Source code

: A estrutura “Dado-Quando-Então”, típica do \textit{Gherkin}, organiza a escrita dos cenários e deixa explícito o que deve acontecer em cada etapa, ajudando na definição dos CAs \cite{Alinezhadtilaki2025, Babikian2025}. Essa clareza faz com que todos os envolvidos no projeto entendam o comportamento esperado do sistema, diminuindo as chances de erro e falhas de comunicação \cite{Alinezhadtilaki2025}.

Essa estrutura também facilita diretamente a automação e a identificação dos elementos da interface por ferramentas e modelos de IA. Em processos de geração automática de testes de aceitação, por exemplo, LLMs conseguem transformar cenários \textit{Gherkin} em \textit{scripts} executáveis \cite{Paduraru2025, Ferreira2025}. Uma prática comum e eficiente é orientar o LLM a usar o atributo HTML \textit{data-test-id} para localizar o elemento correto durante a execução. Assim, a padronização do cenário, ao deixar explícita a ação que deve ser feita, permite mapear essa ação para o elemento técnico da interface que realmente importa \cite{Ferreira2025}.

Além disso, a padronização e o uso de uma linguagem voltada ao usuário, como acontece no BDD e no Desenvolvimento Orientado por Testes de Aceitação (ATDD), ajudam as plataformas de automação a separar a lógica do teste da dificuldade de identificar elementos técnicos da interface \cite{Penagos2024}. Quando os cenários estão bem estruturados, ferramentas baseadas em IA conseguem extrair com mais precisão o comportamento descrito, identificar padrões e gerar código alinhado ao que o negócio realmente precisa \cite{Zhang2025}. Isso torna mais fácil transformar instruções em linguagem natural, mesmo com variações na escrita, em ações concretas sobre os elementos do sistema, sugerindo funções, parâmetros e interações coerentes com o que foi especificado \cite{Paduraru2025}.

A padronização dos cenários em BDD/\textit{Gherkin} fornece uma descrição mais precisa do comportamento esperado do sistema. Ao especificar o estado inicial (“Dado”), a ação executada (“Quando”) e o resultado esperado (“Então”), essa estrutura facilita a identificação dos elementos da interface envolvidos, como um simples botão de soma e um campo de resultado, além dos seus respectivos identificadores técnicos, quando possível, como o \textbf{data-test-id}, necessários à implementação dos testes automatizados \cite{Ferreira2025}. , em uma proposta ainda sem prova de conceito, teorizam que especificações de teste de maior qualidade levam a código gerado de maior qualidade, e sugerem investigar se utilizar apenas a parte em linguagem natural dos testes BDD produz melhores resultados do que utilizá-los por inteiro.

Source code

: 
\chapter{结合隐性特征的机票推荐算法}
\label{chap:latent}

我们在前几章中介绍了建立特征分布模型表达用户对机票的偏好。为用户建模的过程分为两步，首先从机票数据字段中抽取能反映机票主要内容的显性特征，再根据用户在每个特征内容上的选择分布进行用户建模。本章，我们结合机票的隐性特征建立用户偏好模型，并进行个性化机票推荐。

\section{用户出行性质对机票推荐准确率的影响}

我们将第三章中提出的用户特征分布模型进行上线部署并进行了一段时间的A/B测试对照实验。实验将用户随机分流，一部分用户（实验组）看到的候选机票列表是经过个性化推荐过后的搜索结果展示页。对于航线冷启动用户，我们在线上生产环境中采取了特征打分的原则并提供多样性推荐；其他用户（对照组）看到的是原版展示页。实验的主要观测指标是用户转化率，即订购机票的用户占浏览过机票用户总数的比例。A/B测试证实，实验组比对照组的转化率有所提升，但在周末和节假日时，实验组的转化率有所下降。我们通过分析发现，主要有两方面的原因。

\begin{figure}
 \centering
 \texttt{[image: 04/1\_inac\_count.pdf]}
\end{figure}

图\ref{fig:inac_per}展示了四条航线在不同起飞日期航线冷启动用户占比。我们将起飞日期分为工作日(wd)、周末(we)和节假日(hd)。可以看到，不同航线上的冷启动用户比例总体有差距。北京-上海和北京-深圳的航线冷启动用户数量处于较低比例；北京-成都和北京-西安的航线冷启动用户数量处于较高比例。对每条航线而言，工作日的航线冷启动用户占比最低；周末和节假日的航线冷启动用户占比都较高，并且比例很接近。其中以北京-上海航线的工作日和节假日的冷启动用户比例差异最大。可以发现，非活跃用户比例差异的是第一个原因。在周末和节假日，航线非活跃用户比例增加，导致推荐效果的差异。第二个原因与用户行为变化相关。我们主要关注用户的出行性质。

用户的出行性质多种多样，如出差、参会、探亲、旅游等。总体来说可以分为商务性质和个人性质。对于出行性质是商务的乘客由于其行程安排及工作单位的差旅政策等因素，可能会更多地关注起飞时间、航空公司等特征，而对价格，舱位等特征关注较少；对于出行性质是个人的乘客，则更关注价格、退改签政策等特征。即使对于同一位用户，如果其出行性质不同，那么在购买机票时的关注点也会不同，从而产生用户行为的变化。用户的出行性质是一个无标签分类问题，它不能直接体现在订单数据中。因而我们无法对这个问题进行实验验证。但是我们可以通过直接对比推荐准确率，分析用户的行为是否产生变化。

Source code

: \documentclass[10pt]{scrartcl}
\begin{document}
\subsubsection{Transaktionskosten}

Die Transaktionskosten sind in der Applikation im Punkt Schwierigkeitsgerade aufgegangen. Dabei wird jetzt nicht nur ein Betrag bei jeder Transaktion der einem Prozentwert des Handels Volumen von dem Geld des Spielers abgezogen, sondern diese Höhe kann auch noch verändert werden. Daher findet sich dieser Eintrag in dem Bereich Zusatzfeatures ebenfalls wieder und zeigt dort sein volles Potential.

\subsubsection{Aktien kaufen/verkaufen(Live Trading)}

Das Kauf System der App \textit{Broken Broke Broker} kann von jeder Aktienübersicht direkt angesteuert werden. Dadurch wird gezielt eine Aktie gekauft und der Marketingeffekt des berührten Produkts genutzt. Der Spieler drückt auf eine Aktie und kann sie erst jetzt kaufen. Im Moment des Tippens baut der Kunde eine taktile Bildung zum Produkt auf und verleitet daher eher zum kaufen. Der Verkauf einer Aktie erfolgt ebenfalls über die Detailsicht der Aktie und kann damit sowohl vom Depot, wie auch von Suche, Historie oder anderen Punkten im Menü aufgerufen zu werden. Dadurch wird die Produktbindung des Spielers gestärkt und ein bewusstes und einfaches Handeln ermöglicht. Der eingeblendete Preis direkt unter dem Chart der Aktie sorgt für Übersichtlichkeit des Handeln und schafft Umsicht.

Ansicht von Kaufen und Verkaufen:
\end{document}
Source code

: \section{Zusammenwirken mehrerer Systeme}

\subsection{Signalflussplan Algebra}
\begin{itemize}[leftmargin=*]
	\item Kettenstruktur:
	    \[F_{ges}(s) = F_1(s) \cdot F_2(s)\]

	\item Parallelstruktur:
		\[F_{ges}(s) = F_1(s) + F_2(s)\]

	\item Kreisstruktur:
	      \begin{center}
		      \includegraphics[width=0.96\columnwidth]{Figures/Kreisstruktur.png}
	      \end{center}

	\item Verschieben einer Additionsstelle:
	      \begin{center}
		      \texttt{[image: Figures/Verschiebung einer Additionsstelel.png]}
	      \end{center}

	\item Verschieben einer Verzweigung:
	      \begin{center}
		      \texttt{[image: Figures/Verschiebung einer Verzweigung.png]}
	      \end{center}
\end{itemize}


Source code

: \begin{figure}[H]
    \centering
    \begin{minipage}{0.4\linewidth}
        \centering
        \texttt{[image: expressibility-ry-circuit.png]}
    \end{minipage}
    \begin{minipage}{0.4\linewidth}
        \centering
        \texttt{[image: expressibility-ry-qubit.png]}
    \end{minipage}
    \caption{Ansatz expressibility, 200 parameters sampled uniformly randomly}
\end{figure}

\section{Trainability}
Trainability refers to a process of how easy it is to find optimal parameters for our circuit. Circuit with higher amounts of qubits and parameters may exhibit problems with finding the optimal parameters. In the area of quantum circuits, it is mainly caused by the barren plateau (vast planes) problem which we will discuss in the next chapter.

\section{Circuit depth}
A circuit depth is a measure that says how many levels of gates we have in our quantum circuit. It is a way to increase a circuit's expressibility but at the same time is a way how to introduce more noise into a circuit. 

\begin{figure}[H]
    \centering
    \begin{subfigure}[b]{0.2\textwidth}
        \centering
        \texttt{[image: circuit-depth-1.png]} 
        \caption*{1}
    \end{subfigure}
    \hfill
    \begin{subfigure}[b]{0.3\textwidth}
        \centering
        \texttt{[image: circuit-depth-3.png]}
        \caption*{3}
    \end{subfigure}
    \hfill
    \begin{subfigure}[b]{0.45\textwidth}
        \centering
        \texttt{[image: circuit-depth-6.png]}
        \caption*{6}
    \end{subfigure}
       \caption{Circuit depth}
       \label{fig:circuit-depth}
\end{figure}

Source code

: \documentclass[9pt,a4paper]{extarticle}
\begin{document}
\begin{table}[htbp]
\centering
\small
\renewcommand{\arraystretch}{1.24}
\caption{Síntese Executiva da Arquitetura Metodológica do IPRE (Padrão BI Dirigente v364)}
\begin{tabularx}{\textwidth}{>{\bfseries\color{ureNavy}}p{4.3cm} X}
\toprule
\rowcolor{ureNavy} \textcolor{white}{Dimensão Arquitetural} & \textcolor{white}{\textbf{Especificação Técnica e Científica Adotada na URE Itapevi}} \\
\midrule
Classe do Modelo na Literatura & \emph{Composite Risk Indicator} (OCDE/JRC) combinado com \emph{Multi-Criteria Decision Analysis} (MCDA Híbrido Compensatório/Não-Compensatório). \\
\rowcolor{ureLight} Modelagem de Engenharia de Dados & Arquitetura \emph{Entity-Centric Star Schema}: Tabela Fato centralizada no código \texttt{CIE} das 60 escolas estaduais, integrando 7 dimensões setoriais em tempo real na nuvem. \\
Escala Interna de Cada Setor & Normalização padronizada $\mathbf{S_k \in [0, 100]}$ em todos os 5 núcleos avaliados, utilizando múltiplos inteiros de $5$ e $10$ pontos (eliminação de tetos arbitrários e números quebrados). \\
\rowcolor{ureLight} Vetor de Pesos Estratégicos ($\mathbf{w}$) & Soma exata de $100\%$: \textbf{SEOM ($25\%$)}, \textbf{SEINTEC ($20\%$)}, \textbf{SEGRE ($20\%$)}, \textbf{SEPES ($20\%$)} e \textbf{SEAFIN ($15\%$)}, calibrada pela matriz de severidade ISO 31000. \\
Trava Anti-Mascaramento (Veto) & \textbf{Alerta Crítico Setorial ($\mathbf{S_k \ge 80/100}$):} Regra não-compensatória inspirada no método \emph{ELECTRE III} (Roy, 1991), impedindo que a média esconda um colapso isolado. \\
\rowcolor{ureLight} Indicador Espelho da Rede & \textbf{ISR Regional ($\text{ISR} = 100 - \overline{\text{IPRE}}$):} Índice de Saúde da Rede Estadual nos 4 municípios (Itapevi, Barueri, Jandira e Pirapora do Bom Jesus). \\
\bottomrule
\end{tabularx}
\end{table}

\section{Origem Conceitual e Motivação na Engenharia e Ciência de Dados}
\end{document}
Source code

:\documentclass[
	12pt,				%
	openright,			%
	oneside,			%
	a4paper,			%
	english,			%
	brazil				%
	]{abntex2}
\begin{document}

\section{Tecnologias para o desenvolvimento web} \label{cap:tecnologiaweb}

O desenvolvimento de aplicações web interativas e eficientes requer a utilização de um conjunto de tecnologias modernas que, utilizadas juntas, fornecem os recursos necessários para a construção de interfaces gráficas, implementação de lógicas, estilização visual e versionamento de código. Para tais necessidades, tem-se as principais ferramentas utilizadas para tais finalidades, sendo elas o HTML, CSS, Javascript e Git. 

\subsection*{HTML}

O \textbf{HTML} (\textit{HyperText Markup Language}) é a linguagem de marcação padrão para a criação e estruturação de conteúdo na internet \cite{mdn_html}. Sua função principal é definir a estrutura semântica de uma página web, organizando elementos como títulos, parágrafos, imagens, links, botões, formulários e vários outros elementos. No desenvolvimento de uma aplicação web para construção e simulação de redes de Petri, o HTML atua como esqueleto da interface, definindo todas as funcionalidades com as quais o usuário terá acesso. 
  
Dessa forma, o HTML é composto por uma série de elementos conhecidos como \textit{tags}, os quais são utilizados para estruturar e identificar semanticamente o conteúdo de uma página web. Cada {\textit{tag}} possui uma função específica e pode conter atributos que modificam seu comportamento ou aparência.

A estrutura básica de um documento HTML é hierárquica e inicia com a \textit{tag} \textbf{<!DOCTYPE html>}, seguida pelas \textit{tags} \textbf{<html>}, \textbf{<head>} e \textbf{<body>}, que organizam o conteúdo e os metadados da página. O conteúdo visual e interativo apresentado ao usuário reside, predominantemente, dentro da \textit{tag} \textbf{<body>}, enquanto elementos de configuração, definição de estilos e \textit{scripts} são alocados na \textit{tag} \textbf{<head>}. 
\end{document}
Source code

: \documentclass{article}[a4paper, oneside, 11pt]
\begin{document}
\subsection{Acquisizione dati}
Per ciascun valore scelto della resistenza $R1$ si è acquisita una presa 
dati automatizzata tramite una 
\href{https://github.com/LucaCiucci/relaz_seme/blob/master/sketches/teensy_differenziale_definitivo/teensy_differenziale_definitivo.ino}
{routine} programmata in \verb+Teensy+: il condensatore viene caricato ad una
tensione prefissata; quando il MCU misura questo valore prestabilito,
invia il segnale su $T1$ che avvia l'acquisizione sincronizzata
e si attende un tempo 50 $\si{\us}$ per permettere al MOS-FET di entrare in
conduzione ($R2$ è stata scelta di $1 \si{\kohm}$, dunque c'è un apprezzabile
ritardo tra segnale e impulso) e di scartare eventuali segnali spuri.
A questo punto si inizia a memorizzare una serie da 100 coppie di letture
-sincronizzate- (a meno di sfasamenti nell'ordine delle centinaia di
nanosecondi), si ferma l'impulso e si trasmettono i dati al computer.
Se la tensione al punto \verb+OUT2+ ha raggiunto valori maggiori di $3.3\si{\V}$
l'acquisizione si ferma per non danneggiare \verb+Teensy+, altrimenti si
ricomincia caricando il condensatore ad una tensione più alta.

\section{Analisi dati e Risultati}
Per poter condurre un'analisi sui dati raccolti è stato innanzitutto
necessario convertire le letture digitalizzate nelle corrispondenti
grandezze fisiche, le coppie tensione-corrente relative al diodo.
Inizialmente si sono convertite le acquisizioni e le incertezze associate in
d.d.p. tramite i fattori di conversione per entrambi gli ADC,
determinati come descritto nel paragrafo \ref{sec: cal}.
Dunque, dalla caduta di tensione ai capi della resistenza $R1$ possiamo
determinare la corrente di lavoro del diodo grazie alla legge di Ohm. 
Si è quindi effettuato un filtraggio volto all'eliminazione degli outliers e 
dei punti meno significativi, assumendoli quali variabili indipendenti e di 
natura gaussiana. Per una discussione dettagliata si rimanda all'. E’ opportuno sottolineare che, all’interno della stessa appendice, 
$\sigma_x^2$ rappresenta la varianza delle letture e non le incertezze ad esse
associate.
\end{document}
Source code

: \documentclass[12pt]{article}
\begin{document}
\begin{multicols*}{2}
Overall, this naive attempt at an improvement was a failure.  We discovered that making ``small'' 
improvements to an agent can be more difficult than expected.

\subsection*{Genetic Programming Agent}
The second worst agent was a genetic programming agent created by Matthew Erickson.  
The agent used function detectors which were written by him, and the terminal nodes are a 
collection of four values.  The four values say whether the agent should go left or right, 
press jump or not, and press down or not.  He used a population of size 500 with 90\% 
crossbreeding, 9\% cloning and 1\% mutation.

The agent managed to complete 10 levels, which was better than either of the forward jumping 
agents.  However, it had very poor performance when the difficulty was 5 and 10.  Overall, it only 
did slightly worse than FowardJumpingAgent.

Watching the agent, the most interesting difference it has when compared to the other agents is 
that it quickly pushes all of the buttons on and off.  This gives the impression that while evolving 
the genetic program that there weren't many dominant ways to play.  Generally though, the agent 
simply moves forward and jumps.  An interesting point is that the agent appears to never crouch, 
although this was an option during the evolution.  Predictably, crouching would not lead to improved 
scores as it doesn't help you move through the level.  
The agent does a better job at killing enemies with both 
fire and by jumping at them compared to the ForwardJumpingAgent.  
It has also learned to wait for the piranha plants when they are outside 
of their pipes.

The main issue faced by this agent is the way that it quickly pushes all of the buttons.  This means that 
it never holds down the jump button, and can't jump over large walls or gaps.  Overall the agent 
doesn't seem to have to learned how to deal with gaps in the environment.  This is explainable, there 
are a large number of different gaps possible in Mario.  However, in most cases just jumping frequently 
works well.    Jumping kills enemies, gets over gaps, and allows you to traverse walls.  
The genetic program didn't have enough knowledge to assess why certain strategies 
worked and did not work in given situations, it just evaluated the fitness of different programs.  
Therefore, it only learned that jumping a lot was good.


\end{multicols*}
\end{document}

※

▶ **DIRECTIONS**:
The line containing "organiza a escrita" marks the end: copy exactly every line from the top of the data above down to it, that line included.

▶ **EXERCISE ANSWER**:
Source code

: A estrutura “Dado-Quando-Então”, típica do \textit{Gherkin}, organiza a escrita dos cenários e deixa explícito o que deve acontecer em cada etapa, ajudando na definição dos CAs \cite{Alinezhadtilaki2025, Babikian2025}. Essa clareza faz com que todos os envolvidos no projeto entendam o comportamento esperado do sistema, diminuindo as chances de erro e falhas de comunicação \cite{Alinezhadtilaki2025}.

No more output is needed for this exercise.